According to a report by environmental watchdog Greenpeace, the southern Chilean cities of Padre Las Casas, Osorno, Coyhaique, Valdivia, Temuco, Linares, Rancagua and Puerto Montt, as well as Chile’s capital, Santiago, are the nine most polluted cities among a sample of urban areas spanning that country, Peru, Colombia and Brazil.

Published by IQAir Air Visual, the study assessed air quality on the basis of concentration of PM 2.5 (fine particulate matter), an air pollutant regarded as extremely harmful to health when levels in the air are high.

The study, which measured the density of PM 2.5 in cities in those four countries, considered a level of 60 micrograms per cubic meter or higher to be “unhealthy.”

Coyhaique was found to be the most polluted, with a level of 166.8 micrograms per cubic meter in July 2018.

Alvarado said pollution is a high price to pay for economic progress.

“More construction, more vehicles. That all means more pollution, but there’s also the paradox in which progress hasn’t reached rural areas yet there’s a great deal of pollution due to that deeply ingrained custom of using firewood,” she said.
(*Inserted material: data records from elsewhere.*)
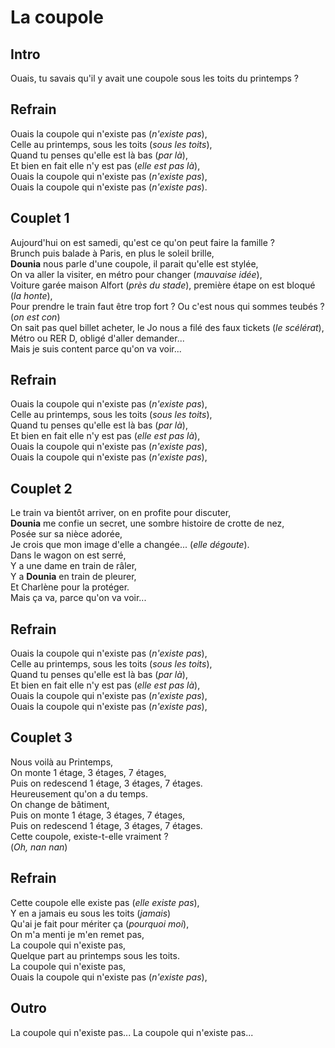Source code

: # La coupole

## Intro

Ouais, tu savais qu'il y avait une coupole sous les toits du printemps ?

## Refrain

Ouais la coupole qui n'existe pas (_n'existe pas_),\
Celle au printemps, sous les toits (_sous les toits_),\
Quand tu penses qu'elle est là bas (_par là_), \
Et bien en fait elle n'y est pas (_elle est pas là_), \
Ouais la coupole qui n'existe pas (_n'existe pas_),\
Ouais la coupole qui n'existe pas (_n'existe pas_).

## Couplet 1

Aujourd'hui on est samedi, qu'est ce qu'on peut faire la famille ? \
Brunch puis balade à Paris, en plus le soleil brille, \
**Dounia** nous parle d'une coupole, il parait qu'elle est stylée, \
On va aller la visiter, en métro pour changer (_mauvaise idée_), \
Voiture garée maison Alfort (_près du stade_), première étape on est bloqué (_la honte_), \
Pour prendre le train faut être trop fort ? Ou c'est nous qui sommes teubés ? (_on est con_) \
On sait pas quel billet acheter, le Jo nous a filé des faux tickets (_le scélérat_), \
Métro ou RER D, obligé d'aller demander...\
Mais je suis content parce qu'on va voir...

## Refrain

Ouais la coupole qui n'existe pas (_n'existe pas_),\
Celle au printemps, sous les toits (_sous les toits_),\
Quand tu penses qu'elle est là bas (_par là_), \
Et bien en fait elle n'y est pas (_elle est pas là_), \
Ouais la coupole qui n'existe pas (_n'existe pas_),\
Ouais la coupole qui n'existe pas (_n'existe pas_),

## Couplet 2

Le train va bientôt arriver, on en profite pour discuter, \
**Dounia** me confie un secret, une sombre histoire de crotte de nez, \
Posée sur sa nièce adorée,\
Je crois que mon image d'elle a changée... (_elle dégoute_).\
Dans le wagon on est serré, \
Y a une dame en train de râler,\
Y a **Dounia** en train de pleurer, \
Et Charlène pour la protéger.\
Mais ça va, parce qu'on va voir...

## Refrain

Ouais la coupole qui n'existe pas (_n'existe pas_),\
Celle au printemps, sous les toits (_sous les toits_),\
Quand tu penses qu'elle est là bas (_par là_), \
Et bien en fait elle n'y est pas (_elle est pas là_), \
Ouais la coupole qui n'existe pas (_n'existe pas_),\
Ouais la coupole qui n'existe pas (_n'existe pas_),

## Couplet 3

Nous voilà au Printemps,\
On monte 1 étage, 3 étages, 7 étages, \
Puis on redescend 1 étage, 3 étages, 7 étages. \
Heureusement qu'on a du temps.\
On change de bâtiment, \
Puis on monte 1 étage, 3 étages, 7 étages,\
Puis on redescend 1 étage, 3 étages, 7 étages. \
Cette coupole, existe-t-elle vraiment ?\
(_Oh, nan nan_)

## Refrain

Cette coupole elle existe pas (_elle existe pas_),\
Y en a jamais eu sous les toits (_jamais_) \
Qu'ai je fait pour mériter ça (_pourquoi moi_),\
On m'a menti je m'en remet pas, \
La coupole qui n'existe pas,\
Quelque part au printemps sous les toits. \
La coupole qui n'existe pas,\
Ouais la coupole qui n'existe pas (_n'existe pas_),

## Outro

La coupole qui n'existe pas... La coupole qui n'existe pas...
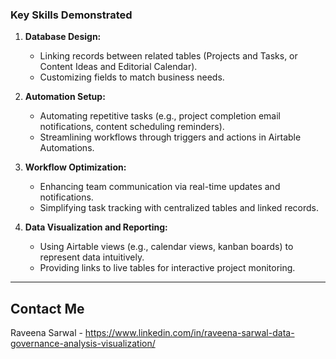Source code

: ### **Key Skills Demonstrated**
1. **Database Design:**
   - Linking records between related tables (Projects and Tasks, or Content Ideas and Editorial Calendar).
   - Customizing fields to match business needs.

2. **Automation Setup:**
   - Automating repetitive tasks (e.g., project completion email notifications, content scheduling reminders).
   - Streamlining workflows through triggers and actions in Airtable Automations.

3. **Workflow Optimization:**
   - Enhancing team communication via real-time updates and notifications.
   - Simplifying task tracking with centralized tables and linked records.

4. **Data Visualization and Reporting:**
   - Using Airtable views (e.g., calendar views, kanban boards) to represent data intuitively.
   - Providing links to live tables for interactive project monitoring.

---

## Contact Me
Raveena Sarwal - https://www.linkedin.com/in/raveena-sarwal-data-governance-analysis-visualization/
Although Santiago also is among the region’s nine most polluted cities, Alvarado said that capital, home to 7.2 million inhabitants, “now has much more breathable air than it did 25 years ago.”

“With all the measures that have been taken ... there’s been a big reduction in the level of fine particulate matter, and Santiago’s emergency services no longer find themselves overwhelmed with children wearing masks and having trouble breathing like in years past,” she added.

The city, however, does face a new threat from the explosive growth in building construction, according to Alvarado, who said the dust generated at construction sites is a hazard to human health.